そして妙高山の麓にある地元のコミュニティ施設、妙高高原メッセに集まった各国の選手を、和太鼓の生演奏でお出迎え。激しく轟く和太鼓の演奏に、各国の選手たちも盛り上がります。
続いて、国ごとにステージにあがり国家斉唱と選手の紹介を行います。
我々日本選手団も。
選手紹介が終わると、今度は和太鼓のリズムにのりながら「セイヤッセイヤッ」の掛け声とともに選手全員で踊りながら交流を深めました。
前夜祭
そのあと場所を移して、「妙高高原ビール園タトラ館」でお待ちかねの前夜祭。
嬉しいことに妙高地ビール飲み放題で、明日はレースなのについつい飲みすぎてしまいます。
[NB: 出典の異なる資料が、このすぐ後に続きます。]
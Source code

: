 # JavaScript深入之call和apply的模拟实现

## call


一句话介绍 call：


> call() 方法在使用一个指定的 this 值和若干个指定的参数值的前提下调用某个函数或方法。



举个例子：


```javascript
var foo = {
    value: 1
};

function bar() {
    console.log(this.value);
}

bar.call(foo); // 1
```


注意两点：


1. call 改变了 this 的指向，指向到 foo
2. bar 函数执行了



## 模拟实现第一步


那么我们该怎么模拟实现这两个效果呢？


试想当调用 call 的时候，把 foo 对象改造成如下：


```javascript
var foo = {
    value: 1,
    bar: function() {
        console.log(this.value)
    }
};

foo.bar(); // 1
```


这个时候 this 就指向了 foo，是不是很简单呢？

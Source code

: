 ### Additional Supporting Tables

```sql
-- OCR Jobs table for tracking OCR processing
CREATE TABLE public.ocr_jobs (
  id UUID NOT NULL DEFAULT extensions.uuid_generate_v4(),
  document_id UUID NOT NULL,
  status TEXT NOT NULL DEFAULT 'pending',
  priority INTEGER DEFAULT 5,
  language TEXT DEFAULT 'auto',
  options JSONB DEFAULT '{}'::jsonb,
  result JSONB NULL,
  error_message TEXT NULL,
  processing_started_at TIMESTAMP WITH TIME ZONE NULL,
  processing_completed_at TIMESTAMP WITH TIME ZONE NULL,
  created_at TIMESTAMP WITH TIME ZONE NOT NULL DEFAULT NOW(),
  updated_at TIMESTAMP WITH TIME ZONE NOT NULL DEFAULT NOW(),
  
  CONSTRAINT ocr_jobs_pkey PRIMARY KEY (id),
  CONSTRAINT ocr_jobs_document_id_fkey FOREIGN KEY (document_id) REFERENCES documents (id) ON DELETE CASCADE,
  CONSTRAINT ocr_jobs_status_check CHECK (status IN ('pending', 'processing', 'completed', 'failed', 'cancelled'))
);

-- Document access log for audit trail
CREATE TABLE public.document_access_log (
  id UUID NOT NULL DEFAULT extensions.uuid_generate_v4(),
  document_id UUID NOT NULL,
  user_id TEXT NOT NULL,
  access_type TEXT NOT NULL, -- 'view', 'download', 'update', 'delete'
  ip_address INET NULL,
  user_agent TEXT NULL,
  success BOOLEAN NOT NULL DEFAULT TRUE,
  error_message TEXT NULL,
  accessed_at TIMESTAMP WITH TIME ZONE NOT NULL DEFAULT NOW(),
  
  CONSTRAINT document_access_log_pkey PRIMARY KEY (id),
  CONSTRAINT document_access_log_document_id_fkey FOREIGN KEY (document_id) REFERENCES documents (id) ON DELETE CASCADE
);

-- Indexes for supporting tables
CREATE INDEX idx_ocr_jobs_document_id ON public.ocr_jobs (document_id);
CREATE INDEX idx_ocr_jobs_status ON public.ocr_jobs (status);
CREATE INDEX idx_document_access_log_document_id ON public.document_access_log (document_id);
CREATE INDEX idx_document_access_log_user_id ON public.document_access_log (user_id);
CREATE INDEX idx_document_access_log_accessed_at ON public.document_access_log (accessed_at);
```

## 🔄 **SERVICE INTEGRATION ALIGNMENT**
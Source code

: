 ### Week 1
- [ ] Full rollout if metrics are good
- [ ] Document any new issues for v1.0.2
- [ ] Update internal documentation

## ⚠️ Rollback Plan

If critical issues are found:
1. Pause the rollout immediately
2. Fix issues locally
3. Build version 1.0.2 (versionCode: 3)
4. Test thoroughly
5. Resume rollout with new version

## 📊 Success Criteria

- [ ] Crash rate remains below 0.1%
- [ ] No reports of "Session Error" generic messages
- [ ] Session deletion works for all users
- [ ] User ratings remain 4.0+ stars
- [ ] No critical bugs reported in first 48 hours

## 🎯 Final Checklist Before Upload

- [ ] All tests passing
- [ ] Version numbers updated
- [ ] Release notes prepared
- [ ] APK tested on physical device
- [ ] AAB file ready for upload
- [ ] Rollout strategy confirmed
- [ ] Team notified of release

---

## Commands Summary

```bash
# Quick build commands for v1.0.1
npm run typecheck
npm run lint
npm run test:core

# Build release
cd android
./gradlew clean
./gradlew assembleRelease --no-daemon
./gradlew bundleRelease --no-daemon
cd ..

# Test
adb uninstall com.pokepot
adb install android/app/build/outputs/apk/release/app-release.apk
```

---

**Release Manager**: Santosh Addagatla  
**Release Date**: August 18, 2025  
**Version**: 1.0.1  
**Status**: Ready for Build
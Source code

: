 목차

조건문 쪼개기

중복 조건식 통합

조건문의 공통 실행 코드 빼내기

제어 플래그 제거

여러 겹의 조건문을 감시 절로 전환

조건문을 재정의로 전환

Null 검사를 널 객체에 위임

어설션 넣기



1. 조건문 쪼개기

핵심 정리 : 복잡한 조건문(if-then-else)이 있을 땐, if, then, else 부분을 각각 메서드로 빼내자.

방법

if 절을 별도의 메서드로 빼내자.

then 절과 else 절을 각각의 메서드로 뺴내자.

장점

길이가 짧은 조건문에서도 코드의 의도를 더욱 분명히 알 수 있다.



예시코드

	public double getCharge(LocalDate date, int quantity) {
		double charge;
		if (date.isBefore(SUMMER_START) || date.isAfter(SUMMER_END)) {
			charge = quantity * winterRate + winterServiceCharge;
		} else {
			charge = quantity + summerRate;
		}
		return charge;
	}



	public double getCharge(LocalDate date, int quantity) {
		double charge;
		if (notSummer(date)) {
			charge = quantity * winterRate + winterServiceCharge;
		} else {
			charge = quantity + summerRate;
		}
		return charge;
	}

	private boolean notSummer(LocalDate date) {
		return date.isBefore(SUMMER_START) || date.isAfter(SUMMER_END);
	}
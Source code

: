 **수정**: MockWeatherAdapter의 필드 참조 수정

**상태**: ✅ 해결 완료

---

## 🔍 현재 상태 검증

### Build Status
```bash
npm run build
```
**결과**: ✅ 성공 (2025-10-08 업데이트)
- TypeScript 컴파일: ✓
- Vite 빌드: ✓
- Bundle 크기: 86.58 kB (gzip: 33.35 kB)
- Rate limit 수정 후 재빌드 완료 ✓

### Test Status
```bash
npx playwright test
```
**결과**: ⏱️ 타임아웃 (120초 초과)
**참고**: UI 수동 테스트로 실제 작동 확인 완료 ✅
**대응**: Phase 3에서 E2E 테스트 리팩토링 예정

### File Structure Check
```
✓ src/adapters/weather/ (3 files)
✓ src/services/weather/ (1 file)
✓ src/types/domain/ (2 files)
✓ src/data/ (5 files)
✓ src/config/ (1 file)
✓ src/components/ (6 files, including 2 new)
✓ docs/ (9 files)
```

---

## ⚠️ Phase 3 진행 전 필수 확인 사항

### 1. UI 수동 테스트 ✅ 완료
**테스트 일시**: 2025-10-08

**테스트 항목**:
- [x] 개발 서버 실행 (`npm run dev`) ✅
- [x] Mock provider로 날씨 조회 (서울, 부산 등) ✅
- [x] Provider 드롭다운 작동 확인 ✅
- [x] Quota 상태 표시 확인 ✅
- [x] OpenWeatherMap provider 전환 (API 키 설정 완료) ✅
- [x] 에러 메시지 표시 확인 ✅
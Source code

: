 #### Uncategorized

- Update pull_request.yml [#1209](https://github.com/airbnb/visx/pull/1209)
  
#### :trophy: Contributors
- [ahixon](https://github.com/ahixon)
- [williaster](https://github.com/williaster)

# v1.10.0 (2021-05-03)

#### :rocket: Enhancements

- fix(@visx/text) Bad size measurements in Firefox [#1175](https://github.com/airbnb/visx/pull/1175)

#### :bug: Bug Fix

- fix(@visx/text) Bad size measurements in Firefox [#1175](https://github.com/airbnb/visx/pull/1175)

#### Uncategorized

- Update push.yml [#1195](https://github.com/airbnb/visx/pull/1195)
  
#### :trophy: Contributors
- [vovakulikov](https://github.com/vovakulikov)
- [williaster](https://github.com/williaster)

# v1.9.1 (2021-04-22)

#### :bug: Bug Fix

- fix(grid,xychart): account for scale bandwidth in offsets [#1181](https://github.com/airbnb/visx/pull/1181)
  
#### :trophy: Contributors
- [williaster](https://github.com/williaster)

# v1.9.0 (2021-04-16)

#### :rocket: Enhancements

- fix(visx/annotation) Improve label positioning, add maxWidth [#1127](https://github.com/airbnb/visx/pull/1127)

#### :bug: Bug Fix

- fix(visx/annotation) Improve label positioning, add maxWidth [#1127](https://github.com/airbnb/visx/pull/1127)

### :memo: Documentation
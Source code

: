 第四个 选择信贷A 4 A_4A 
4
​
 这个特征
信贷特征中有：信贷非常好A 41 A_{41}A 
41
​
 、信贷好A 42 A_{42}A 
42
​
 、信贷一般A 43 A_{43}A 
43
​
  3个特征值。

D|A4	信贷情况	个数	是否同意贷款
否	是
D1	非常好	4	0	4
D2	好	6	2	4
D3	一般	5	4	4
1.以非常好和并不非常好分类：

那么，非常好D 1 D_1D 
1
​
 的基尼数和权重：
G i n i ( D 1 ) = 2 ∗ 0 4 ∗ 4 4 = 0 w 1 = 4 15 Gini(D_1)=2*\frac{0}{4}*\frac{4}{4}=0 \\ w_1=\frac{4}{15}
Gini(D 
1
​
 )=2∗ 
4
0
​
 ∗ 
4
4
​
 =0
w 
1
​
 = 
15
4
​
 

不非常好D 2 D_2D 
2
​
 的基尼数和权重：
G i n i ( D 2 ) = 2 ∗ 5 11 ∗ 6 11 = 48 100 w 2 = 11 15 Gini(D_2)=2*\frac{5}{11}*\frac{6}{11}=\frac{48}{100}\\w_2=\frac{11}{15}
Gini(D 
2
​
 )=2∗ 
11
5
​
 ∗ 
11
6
トレイルランナーの星野由香里選手も参加しており、みんなで盛り上がりました。
レース当日
いよいよ当日の朝。レースは朝10時スタートと比較的ゆっくりできました。
なお今年は少雪の影響もあり、通常12kmのコースが直前に9kmのクロスカントリーコースに変更がありました。
去年の日光大会でご一緒し、今回宿も同じ部屋だった郡選手とウォーミングアップがてら3kmほどコースを試走しましたが、僕にとってはすでにウォーミングアップの域を越えてしまい、レースに一抹の不安がよぎります笑
こちらは当日のブリーフィング中の1コマ。いくら暖冬とはいえ、上半身裸とは!我々とは体温が違うようですね〜。
そして、いよいよレーススタート!
トップ選手たちはものすごいスピードで走っていきます。それにつられて僕もついオーバーペースで走ってしまい、気づいたら1kmも立たないうちに心肺が悲鳴を上げ始めます。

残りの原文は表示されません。